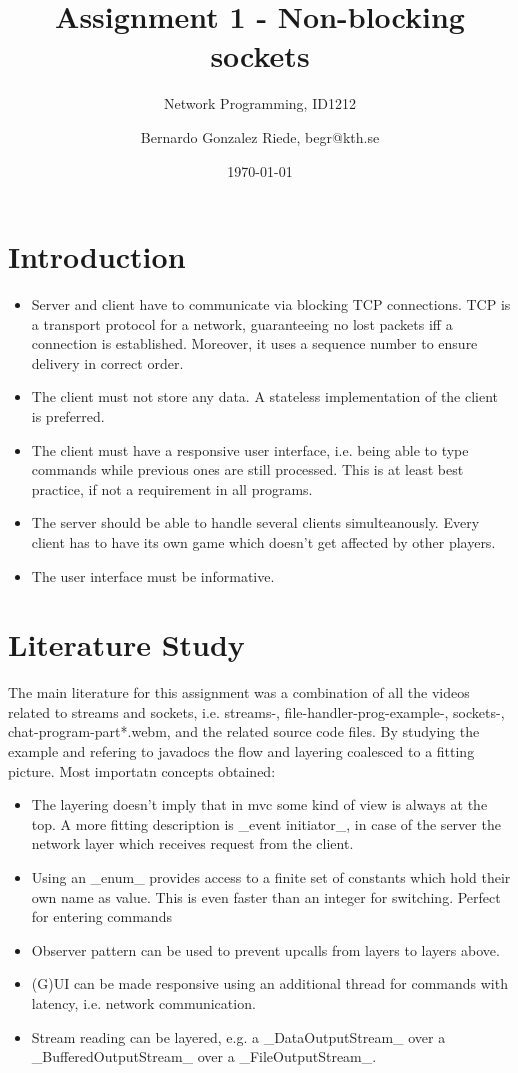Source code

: \documentclass[a4paper]{scrartcl}
\title{Assignment 1 - Non-blocking sockets}
\subtitle{Network Programming, ID1212}
\author{Bernardo Gonzalez Riede, begr@kth.se}
\date{\today}
\begin{document}
\maketitle


\section{Introduction}


\begin{itemize}
    \item Server and client have to communicate via blocking TCP connections.
    TCP is a transport protocol for a network, guaranteeing no lost packets iff a connection is established.
    Moreover, it uses a sequence number to ensure delivery in correct order.
    \item The client must not store any data.
    A stateless implementation of the client is preferred.
    \item The client must have a responsive user interface, i.e. being able to type commands while previous ones are still processed.
    This is at least best practice, if not a requirement in all programs.
    \item The server should be able to handle several clients simulteanously.
    Every client has to have its own game which doesn't get affected by other players.
    \item The user interface must be informative.
\end{itemize}


\section{Literature Study}

The main literature for this assignment was a combination of all the videos related to streams and sockets, i.e. streams-, file-handler-prog-example-,
    sockets-, chat-program-part*.webm, and the related source code files.
By studying the example and refering to javadocs the flow and layering coalesced to a fitting picture.
Most importatn concepts obtained:
\begin{itemize}
    \item The layering doesn't imply that in mvc some kind of view is always at the top.
    A more fitting description is _event initiator_, in case of the server the network layer which receives request from the client.
    \item Using an _enum_ provides access to a finite set of constants which hold their own name as value.
    This is even faster than an integer for switching.
    Perfect for entering commands
    \item Observer pattern can be used to prevent upcalls from layers to layers above.
    \item (G)UI can be made responsive using an additional thread for commands with latency, i.e. network communication.
    \item Stream reading can be layered, e.g. a _DataOutputStream_ over a _BufferedOutputStream_ over a _FileOutputStream_.\end{itemize}
\end{document}
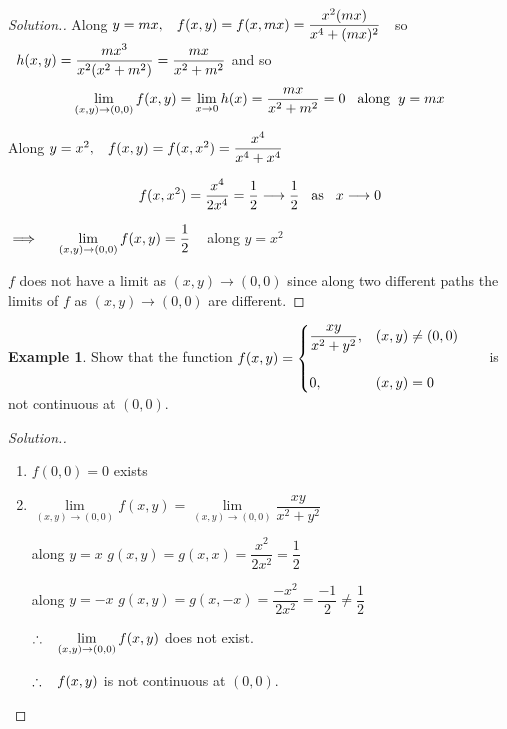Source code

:\documentclass[11pt,a4paper]{article}
\theoremstyle{definition}
\newtheorem{exa}[thm]{Example}
\newenvironment{solution}
  {\renewcommand{\qedsymbol}{}\begin{proof}[\textit{Solution}.]}
  {\end{proof}}
\begin{document}
\begin{solution}


Along $y = mx, \hspace{0.3cm} f(x,y) = f(x,mx) = \dfrac{x^2 (mx)}{x^4 + (mx)^2}\hspace{0.2cm}$ so $\hspace{0.2cm} h(x,y) = \dfrac{mx^3}{x^2(x^2 + m^2)} = \dfrac{mx}{x^2 + m^2}$ and so $$\lim\limits_{(x,y) \rightarrow (0,0)}f(x,y) = \lim\limits_{x \rightarrow 0} h(x) = \dfrac{mx}{x^2 + m^2} = 0 \hspace{0.3cm}\text{along}\hspace{0.2cm} y = mx$$


Along $y = x^2, \hspace{0.3cm} f(x,y) = f(x,x^2) = \dfrac{x^4}{x^4 + x^4}$


$$f(x,x^2) = \dfrac{x^4}{2x^4} = \dfrac{1}{2}\longrightarrow \dfrac{1}{2} \hspace{0.3cm} \text{as}\hspace{0.3cm} x \longrightarrow 0$$


$\implies\hspace{0.4cm}\lim\limits_{(x,y) \rightarrow (0,0)}f(x,y) = \dfrac{1}{2}\hspace{0.3cm}$ along $y = x^2$


$f$ does not have a limit as $(x,y) \longrightarrow (0,0)$ since along two different paths the limits of $f$ as $(x,y) \longrightarrow (0,0)$ are different.
\end{solution}


\begin{exa}


Show that the function
$ f(x,y) = 
\begin{cases}
\dfrac{xy}{x^2 + y^2} , & (x,y) \neq (0,0)\\\\
0, & (x,y) = 0\\
\end{cases}\hspace{0.6cm}
$ is not continuous at $(0,0)$.
\end{exa}


\begin{solution}
\begin{enumerate}
\item $f(0,0) = 0 $ exists

\item $\lim\limits_{(x,y) \rightarrow (0,0)}f(x,y) = \lim\limits_{(x,y) \rightarrow (0,0)}\dfrac{xy}{x^2 + y^2}$

along $y =x$
$g(x,y) = g(x,x) = \dfrac{x^2}{2x^2} = \dfrac{1}{2}$

along $y  = -x$
$g(x,y) = g(x,-x) = \dfrac{-x^2}{2x^2} = \dfrac{-1}{2}\neq \dfrac{1}{2}$

$\therefore\hspace{0.3cm} \lim\limits_{(x,y) \rightarrow (0,0)}f(x,y)$ does not exist.

$\therefore\hspace{0.3cm} f(x,y)$ is not continuous at $(0,0)$.
\end{enumerate}
\end{solution}
\end{document}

__What is being asked__: With the pictures set aside, please write out all of the records above exactly.

__Response below__:
Source code

: \documentclass[a4paper]{scrartcl}
\title{Assignment 1 - Non-blocking sockets}
\subtitle{Network Programming, ID1212}
\author{Bernardo Gonzalez Riede, begr@kth.se}
\date{\today}
\begin{document}
\maketitle


\section{Introduction}


\begin{itemize}
    \item Server and client have to communicate via blocking TCP connections.
    TCP is a transport protocol for a network, guaranteeing no lost packets iff a connection is established.
    Moreover, it uses a sequence number to ensure delivery in correct order.
    \item The client must not store any data.
    A stateless implementation of the client is preferred.
    \item The client must have a responsive user interface, i.e. being able to type commands while previous ones are still processed.
    This is at least best practice, if not a requirement in all programs.
    \item The server should be able to handle several clients simulteanously.
    Every client has to have its own game which doesn't get affected by other players.
    \item The user interface must be informative.
\end{itemize}


\section{Literature Study}

The main literature for this assignment was a combination of all the videos related to streams and sockets, i.e. streams-, file-handler-prog-example-,
    sockets-, chat-program-part*.webm, and the related source code files.
By studying the example and refering to javadocs the flow and layering coalesced to a fitting picture.
Most importatn concepts obtained:
\begin{itemize}
    \item The layering doesn't imply that in mvc some kind of view is always at the top.
    A more fitting description is _event initiator_, in case of the server the network layer which receives request from the client.
    \item Using an _enum_ provides access to a finite set of constants which hold their own name as value.
    This is even faster than an integer for switching.
    Perfect for entering commands
    \item Observer pattern can be used to prevent upcalls from layers to layers above.
    \item (G)UI can be made responsive using an additional thread for commands with latency, i.e. network communication.
    \item Stream reading can be layered, e.g. a _DataOutputStream_ over a _BufferedOutputStream_ over a _FileOutputStream_.\end{itemize}
\end{document}
Source code

:\documentclass[11pt,a4paper]{article}
\theoremstyle{definition}
\newtheorem{exa}[thm]{Example}
\newenvironment{solution}
  {\renewcommand{\qedsymbol}{}\begin{proof}[\textit{Solution}.]}
  {\end{proof}}
\begin{document}
\begin{solution}


Along $y = mx, \hspace{0.3cm} f(x,y) = f(x,mx) = \dfrac{x^2 (mx)}{x^4 + (mx)^2}\hspace{0.2cm}$ so $\hspace{0.2cm} h(x,y) = \dfrac{mx^3}{x^2(x^2 + m^2)} = \dfrac{mx}{x^2 + m^2}$ and so $$\lim\limits_{(x,y) \rightarrow (0,0)}f(x,y) = \lim\limits_{x \rightarrow 0} h(x) = \dfrac{mx}{x^2 + m^2} = 0 \hspace{0.3cm}\text{along}\hspace{0.2cm} y = mx$$


Along $y = x^2, \hspace{0.3cm} f(x,y) = f(x,x^2) = \dfrac{x^4}{x^4 + x^4}$


$$f(x,x^2) = \dfrac{x^4}{2x^4} = \dfrac{1}{2}\longrightarrow \dfrac{1}{2} \hspace{0.3cm} \text{as}\hspace{0.3cm} x \longrightarrow 0$$


$\implies\hspace{0.4cm}\lim\limits_{(x,y) \rightarrow (0,0)}f(x,y) = \dfrac{1}{2}\hspace{0.3cm}$ along $y = x^2$


$f$ does not have a limit as $(x,y) \longrightarrow (0,0)$ since along two different paths the limits of $f$ as $(x,y) \longrightarrow (0,0)$ are different.
\end{solution}


\begin{exa}


Show that the function
$ f(x,y) = 
\begin{cases}
\dfrac{xy}{x^2 + y^2} , & (x,y) \neq (0,0)\\\\
0, & (x,y) = 0\\
\end{cases}\hspace{0.6cm}
$ is not continuous at $(0,0)$.
\end{exa}


\begin{solution}
\begin{enumerate}
\item $f(0,0) = 0 $ exists

\item $\lim\limits_{(x,y) \rightarrow (0,0)}f(x,y) = \lim\limits_{(x,y) \rightarrow (0,0)}\dfrac{xy}{x^2 + y^2}$

along $y =x$
$g(x,y) = g(x,x) = \dfrac{x^2}{2x^2} = \dfrac{1}{2}$

along $y  = -x$
$g(x,y) = g(x,-x) = \dfrac{-x^2}{2x^2} = \dfrac{-1}{2}\neq \dfrac{1}{2}$

$\therefore\hspace{0.3cm} \lim\limits_{(x,y) \rightarrow (0,0)}f(x,y)$ does not exist.

$\therefore\hspace{0.3cm} f(x,y)$ is not continuous at $(0,0)$.
\end{enumerate}
\end{solution}
\end{document}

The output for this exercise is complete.